I'm so glad I wasn't blogging when 9/11 happened. The posts would have been garbled, scrambled thoughts, and (wait how is that different from now?)
Do you remember Columbine? I watched the news reports for hours...I knew no one in that area, yet, I watched and waited, hoping that each one would survive, because they had parents, and a parent shouldn't have to go through that... and I wasn't even a parent yet.
I think my grandpa described me best as one with a soft heart.
Bon - you aren't a freakshow - you have a soft heart.
Now, don't think bad of me - but I'm not going to read about this mall thing, cause I don't really want to cry tonight....(I know, I'm a chicken!)
Well, I'm feeling like I am in good company tonite.
And gracious! Fantastagirl, I think that is the wiser course.
After Sparky was born (I was at her birth), even shows about baby animals would get me all misty, let alone stories about babies. Didn't matter if they were happy or sad, they all had the same affect on me.
I'm pretty much past that now, but that might be in part because Spouse Guy and I have given up watching the news. There's just too much negativity there. (And sometimes that even includes the weather...LOL!)
Since having A I feel like I have become an even bigger disaster than I was before. I fret. I worry. I imagine the worst.
I can totally understand where you are coming from. It's not such a bad thing. Just hard on us...
Add me to the list of freakshow moms. I cry at the drop of a hat, whether it be from sadness, frustration, or happiness. It was quite embarassing when I was still working. I feel for you!
Add me to the list too. I do think you need to add most moms to the freakshow list.
I can no longer watch any movies or TV shows where a person/child/baby is hurt or threatened in any way. I get almost paralyzed by the mere thought of a child in danger, let alone mine!
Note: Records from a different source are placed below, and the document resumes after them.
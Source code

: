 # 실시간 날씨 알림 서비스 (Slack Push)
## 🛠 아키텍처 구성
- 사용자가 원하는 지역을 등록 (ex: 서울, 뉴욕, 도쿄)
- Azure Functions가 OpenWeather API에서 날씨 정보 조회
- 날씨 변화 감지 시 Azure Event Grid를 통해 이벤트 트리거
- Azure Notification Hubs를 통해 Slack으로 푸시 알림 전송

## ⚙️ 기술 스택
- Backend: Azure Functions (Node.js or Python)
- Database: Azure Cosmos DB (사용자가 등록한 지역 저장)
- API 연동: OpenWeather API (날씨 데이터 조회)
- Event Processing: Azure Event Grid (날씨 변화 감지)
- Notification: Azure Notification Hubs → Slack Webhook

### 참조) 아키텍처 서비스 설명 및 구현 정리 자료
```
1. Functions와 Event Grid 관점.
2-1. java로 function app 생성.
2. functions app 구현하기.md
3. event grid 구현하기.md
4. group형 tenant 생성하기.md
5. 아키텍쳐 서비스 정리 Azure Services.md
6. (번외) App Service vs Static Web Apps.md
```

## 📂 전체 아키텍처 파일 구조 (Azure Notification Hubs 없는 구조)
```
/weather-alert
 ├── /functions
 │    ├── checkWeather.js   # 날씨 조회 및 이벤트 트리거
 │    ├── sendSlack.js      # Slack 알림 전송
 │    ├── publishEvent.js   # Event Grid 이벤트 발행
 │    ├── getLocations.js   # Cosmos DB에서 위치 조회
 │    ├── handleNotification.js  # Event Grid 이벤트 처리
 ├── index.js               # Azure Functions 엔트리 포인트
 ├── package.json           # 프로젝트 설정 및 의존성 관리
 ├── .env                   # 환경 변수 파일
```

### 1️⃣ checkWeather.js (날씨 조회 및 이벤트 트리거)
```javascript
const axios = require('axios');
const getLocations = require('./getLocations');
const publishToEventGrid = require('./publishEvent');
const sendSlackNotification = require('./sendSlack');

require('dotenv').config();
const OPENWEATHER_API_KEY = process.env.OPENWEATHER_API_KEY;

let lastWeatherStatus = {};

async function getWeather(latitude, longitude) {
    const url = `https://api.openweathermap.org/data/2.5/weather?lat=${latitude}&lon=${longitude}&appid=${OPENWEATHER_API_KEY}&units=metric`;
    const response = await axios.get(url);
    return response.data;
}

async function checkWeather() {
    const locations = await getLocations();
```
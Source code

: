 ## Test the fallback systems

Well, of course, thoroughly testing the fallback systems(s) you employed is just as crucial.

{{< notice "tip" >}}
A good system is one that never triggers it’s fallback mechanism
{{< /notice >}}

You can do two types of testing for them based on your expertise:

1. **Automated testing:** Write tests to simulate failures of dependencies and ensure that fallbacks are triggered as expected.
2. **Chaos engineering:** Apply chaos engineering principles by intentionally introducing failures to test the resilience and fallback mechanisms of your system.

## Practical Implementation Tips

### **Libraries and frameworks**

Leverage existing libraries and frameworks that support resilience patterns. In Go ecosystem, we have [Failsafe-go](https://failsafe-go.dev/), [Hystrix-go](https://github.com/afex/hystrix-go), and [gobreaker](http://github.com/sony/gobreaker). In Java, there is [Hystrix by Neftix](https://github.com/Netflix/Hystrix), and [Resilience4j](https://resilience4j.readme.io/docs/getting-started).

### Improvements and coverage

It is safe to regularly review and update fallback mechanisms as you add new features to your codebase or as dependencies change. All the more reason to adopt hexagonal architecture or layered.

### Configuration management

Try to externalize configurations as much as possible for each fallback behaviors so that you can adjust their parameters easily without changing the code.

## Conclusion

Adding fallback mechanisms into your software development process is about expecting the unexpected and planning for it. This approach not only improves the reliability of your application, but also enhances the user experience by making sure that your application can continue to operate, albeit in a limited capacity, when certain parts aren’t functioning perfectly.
This of course just leaves me with reality shows and sitcoms.
Last night I went to the mall with my husband and 2 year old son for the sole purpose of getting his feet measured at the Stide Rite. For the whole 15 minute we were there I was tense and looking around at the shoppers wondering who might have a gun and where we could hide. It was awful, just awful.
They say that having a child is like wearing your heart on the outside of your body, but I think it is worse than that. Much worse.
My husband thinks I am crazy too.
(raises hand)
Another freakshow here. I can barely stand to watch the news, and forget about shows like Grey's Anatomy.
Give me a comedy any day. Other than that, I won't watch TV or movies.
well, I'm easily way more sensitive to anything child related than I ever was pre-baby. I cannot stand plots that involve doing anything bad to children, I cannot suspend my disbelief. And the weirdos in the woodwork have way more impact on me than they ever used to.
welcome to motherhood, eh? My husband is the same - visibly uncomfortable with the idea that people harm children. How could they?!
I'll add that I know this: try as I might, I cannot protect my children from the world - and it would not be a good idea for me to do that anyway. The sooner they learn about the world the better - they need to learn to take care of themselves, I can't even express how important this is to me. Don't get me wrong - I'm not telling stories about rapists at the dinner table, but if my kids ask me a question I tell them the truth the best way I can.